> _Your assignment_:
Search the entries for the word "representing" and copy each line that has it.

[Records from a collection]
==*==

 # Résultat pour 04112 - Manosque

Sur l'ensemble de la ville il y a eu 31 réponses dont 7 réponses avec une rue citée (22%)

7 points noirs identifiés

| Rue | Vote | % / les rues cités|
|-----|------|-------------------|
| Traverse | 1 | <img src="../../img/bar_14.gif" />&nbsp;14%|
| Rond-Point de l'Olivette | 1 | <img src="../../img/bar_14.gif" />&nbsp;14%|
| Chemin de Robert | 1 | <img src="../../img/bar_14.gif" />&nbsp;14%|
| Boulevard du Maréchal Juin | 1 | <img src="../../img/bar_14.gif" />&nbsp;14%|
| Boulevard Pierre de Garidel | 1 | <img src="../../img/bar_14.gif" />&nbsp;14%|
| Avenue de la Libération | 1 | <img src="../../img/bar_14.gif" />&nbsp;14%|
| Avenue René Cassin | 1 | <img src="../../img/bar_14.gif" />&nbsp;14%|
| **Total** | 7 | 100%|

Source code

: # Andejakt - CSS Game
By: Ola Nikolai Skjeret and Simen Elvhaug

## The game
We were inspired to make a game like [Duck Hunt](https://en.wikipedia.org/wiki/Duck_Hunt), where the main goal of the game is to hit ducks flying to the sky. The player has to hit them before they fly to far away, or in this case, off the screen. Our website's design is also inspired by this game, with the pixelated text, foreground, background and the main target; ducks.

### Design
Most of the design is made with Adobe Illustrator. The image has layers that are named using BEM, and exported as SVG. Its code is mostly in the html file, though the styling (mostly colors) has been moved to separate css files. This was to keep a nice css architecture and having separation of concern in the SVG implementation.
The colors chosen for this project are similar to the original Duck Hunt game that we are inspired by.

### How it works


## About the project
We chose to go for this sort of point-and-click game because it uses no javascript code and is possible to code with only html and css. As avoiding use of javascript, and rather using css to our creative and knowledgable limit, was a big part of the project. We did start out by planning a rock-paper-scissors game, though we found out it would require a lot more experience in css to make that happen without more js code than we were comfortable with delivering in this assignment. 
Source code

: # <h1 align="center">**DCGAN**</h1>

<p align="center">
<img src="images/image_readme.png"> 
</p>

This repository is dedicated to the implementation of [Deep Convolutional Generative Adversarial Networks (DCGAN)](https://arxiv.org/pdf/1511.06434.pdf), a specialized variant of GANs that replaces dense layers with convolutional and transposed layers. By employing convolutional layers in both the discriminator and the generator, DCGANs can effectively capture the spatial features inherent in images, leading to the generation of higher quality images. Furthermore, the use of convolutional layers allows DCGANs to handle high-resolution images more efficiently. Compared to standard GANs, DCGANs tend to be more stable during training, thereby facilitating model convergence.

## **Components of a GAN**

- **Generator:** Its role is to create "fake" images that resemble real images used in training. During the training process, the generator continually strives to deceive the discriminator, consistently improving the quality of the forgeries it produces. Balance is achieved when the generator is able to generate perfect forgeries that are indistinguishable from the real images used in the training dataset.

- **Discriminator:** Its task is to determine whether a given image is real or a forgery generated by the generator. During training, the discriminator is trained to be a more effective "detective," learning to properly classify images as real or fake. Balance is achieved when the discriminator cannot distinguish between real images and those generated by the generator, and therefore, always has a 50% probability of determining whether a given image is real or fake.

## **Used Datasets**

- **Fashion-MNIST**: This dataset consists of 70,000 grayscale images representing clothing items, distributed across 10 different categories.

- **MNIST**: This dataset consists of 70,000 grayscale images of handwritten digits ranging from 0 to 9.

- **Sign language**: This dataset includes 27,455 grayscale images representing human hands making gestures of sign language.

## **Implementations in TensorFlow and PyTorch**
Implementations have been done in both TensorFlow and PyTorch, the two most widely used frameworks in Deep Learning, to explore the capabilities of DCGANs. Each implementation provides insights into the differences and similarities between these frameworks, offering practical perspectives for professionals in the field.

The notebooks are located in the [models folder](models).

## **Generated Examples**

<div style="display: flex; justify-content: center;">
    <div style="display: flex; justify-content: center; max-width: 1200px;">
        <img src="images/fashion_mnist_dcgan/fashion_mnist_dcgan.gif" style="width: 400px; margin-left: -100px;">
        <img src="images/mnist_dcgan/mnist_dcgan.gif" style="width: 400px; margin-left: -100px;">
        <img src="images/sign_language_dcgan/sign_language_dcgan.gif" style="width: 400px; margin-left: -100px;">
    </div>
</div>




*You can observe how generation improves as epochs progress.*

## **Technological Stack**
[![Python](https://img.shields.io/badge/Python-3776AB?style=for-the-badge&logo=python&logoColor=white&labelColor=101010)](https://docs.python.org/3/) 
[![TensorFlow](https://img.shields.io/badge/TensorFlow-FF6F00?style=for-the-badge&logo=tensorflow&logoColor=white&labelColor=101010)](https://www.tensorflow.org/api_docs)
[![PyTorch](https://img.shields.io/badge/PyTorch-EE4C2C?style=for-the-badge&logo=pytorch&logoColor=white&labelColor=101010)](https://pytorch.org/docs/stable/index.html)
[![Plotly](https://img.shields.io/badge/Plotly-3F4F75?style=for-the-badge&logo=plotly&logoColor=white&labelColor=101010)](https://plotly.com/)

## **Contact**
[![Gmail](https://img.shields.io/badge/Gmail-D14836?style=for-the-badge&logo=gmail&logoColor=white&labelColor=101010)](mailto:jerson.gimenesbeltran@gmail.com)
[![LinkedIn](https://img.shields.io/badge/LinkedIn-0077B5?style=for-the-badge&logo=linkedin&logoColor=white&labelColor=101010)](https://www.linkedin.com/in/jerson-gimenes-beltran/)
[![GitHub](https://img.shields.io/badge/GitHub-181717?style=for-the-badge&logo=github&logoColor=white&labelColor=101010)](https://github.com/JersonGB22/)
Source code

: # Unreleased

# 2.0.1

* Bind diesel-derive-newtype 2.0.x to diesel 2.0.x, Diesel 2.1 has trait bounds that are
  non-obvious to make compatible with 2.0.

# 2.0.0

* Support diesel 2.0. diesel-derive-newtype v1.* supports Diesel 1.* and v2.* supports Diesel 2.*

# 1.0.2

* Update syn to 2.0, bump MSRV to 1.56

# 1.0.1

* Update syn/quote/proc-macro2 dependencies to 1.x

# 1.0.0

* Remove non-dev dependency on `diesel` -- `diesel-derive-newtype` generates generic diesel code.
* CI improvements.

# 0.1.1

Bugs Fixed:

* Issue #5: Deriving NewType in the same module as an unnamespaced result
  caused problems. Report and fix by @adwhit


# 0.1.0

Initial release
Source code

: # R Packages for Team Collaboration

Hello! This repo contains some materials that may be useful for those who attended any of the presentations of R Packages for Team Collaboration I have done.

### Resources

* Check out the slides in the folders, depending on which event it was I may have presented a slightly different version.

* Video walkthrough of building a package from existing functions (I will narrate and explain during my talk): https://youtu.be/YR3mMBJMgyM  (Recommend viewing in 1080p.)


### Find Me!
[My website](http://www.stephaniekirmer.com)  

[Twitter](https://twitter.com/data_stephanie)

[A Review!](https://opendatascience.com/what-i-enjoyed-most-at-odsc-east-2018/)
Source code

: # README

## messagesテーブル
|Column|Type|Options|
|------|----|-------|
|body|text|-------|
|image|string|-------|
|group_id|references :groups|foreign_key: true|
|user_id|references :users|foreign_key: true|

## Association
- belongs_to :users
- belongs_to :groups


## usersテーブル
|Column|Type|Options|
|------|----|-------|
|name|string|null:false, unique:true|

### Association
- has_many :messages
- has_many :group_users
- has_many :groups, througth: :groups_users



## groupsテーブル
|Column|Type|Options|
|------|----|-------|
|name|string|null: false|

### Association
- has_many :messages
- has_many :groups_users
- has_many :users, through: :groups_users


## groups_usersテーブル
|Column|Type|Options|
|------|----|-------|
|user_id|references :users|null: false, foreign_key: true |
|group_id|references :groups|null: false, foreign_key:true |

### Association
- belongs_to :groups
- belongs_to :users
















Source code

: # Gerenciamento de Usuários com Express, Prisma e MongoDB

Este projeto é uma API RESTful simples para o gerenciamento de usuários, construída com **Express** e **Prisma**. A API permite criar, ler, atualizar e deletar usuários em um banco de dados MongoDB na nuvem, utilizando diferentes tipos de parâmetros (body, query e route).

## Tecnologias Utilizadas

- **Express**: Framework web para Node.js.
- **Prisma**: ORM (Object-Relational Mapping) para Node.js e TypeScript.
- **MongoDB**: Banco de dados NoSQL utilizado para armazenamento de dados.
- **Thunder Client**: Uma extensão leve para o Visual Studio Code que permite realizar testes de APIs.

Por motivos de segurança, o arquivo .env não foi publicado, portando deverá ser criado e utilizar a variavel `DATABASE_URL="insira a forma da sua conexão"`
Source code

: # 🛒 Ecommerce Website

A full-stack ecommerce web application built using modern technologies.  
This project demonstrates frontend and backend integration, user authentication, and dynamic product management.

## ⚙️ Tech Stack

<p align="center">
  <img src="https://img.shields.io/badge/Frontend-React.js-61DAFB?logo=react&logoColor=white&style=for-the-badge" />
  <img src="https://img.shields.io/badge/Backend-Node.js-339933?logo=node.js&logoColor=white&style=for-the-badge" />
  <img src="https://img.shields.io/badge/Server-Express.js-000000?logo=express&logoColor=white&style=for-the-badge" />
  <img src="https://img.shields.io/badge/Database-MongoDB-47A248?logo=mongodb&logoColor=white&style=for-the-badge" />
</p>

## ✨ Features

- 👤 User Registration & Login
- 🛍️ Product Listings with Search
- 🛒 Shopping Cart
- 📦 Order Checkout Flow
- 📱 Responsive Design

==*==

> _Exercise result_:
- **Fashion-MNIST**: This dataset consists of 70,000 grayscale images representing clothing items, distributed across 10 different categories.
- **Sign language**: This dataset includes 27,455 grayscale images representing human hands making gestures of sign language.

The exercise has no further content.